#### [Directions for this task]
Starting at the line that holds "2. Subclass the Filter class" and stopping at the line that holds "Python file in", restate the records below word for word, with both of those lines included.

┌─ Records supplied

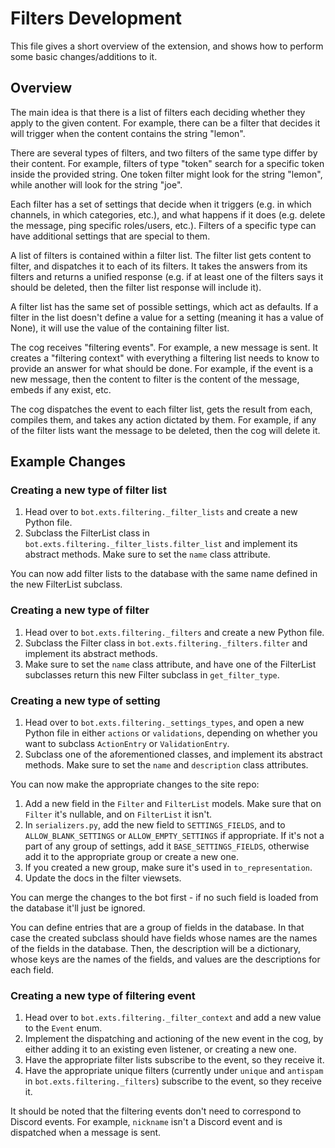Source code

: # Filters Development
This file gives a short overview of the extension, and shows how to perform some basic changes/additions to it.

## Overview
The main idea is that there is a list of filters each deciding whether they apply to the given content.
For example, there can be a filter that decides it will trigger when the content contains the string "lemon".

There are several types of filters, and two filters of the same type differ by their content.
For example, filters of type "token" search for a specific token inside the provided string.
One token filter might look for the string "lemon", while another will look for the string "joe".

Each filter has a set of settings that decide when it triggers (e.g. in which channels, in which categories, etc.), and what happens if it does (e.g. delete the message, ping specific roles/users, etc.).
Filters of a specific type can have additional settings that are special to them.

A list of filters is contained within a filter list.
The filter list gets content to filter, and dispatches it to each of its filters.
It takes the answers from its filters and returns a unified response (e.g. if at least one of the filters says it should be deleted, then the filter list response will include it).

A filter list has the same set of possible settings, which act as defaults.
If a filter in the list doesn't define a value for a setting (meaning it has a value of None), it will use the value of the containing filter list.

The cog receives "filtering events". For example, a new message is sent.
It creates a "filtering context" with everything a filtering list needs to know to provide an answer for what should be done.
For example, if the event is a new message, then the content to filter is the content of the message, embeds if any exist, etc.

The cog dispatches the event to each filter list, gets the result from each, compiles them, and takes any action dictated by them.
For example, if any of the filter lists want the message to be deleted, then the cog will delete it.

## Example Changes
### Creating a new type of filter list
1. Head over to `bot.exts.filtering._filter_lists` and create a new Python file.
2. Subclass the FilterList class in `bot.exts.filtering._filter_lists.filter_list` and implement its abstract methods. Make sure to set the `name` class attribute.

You can now add filter lists to the database with the same name defined in the new FilterList subclass.

### Creating a new type of filter
1. Head over to `bot.exts.filtering._filters` and create a new Python file.
2. Subclass the Filter class in `bot.exts.filtering._filters.filter` and implement its abstract methods.
3. Make sure to set the `name` class attribute, and have one of the FilterList subclasses return this new Filter subclass in `get_filter_type`.

### Creating a new type of setting
1. Head over to `bot.exts.filtering._settings_types`, and open a new Python file in either `actions` or `validations`, depending on whether you want to subclass `ActionEntry` or `ValidationEntry`.
2. Subclass one of the aforementioned classes, and implement its abstract methods. Make sure to set the `name` and `description` class attributes.

You can now make the appropriate changes to the site repo:
1. Add a new field in the `Filter` and `FilterList` models. Make sure that on `Filter` it's nullable, and on `FilterList` it isn't.
2. In `serializers.py`, add the new field to `SETTINGS_FIELDS`, and to `ALLOW_BLANK_SETTINGS` or `ALLOW_EMPTY_SETTINGS` if appropriate. If it's not a part of any group of settings, add it `BASE_SETTINGS_FIELDS`, otherwise add it to the appropriate group or create a new one.
3. If you created a new group, make sure it's used in `to_representation`.
4. Update the docs in the filter viewsets.

You can merge the changes to the bot first - if no such field is loaded from the database it'll just be ignored.

You can define entries that are a group of fields in the database.
In that case the created subclass should have fields whose names are the names of the fields in the database.
Then, the description will be a dictionary, whose keys are the names of the fields, and values are the descriptions for each field.

### Creating a new type of filtering event
1. Head over to `bot.exts.filtering._filter_context` and add a new value to the `Event` enum.
2. Implement the dispatching and actioning of the new event in the cog, by either adding it to an existing even listener, or creating a new one.
3. Have the appropriate filter lists subscribe to the event, so they receive it.
4. Have the appropriate unique filters (currently under `unique` and `antispam` in `bot.exts.filtering._filters`) subscribe to the event, so they receive it.

It should be noted that the filtering events don't need to correspond to Discord events. For example, `nickname` isn't a Discord event and is dispatched when a message is sent.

└─

#### [Finished exercise]
2. Subclass the Filter class in `bot.exts.filtering._filters.filter` and implement its abstract methods.
3. Make sure to set the `name` class attribute, and have one of the FilterList subclasses return this new Filter subclass in `get_filter_type`.

### Creating a new type of setting
1. Head over to `bot.exts.filtering._settings_types`, and open a new Python file in either `actions` or `validations`, depending on whether you want to subclass `ActionEntry` or `ValidationEntry`.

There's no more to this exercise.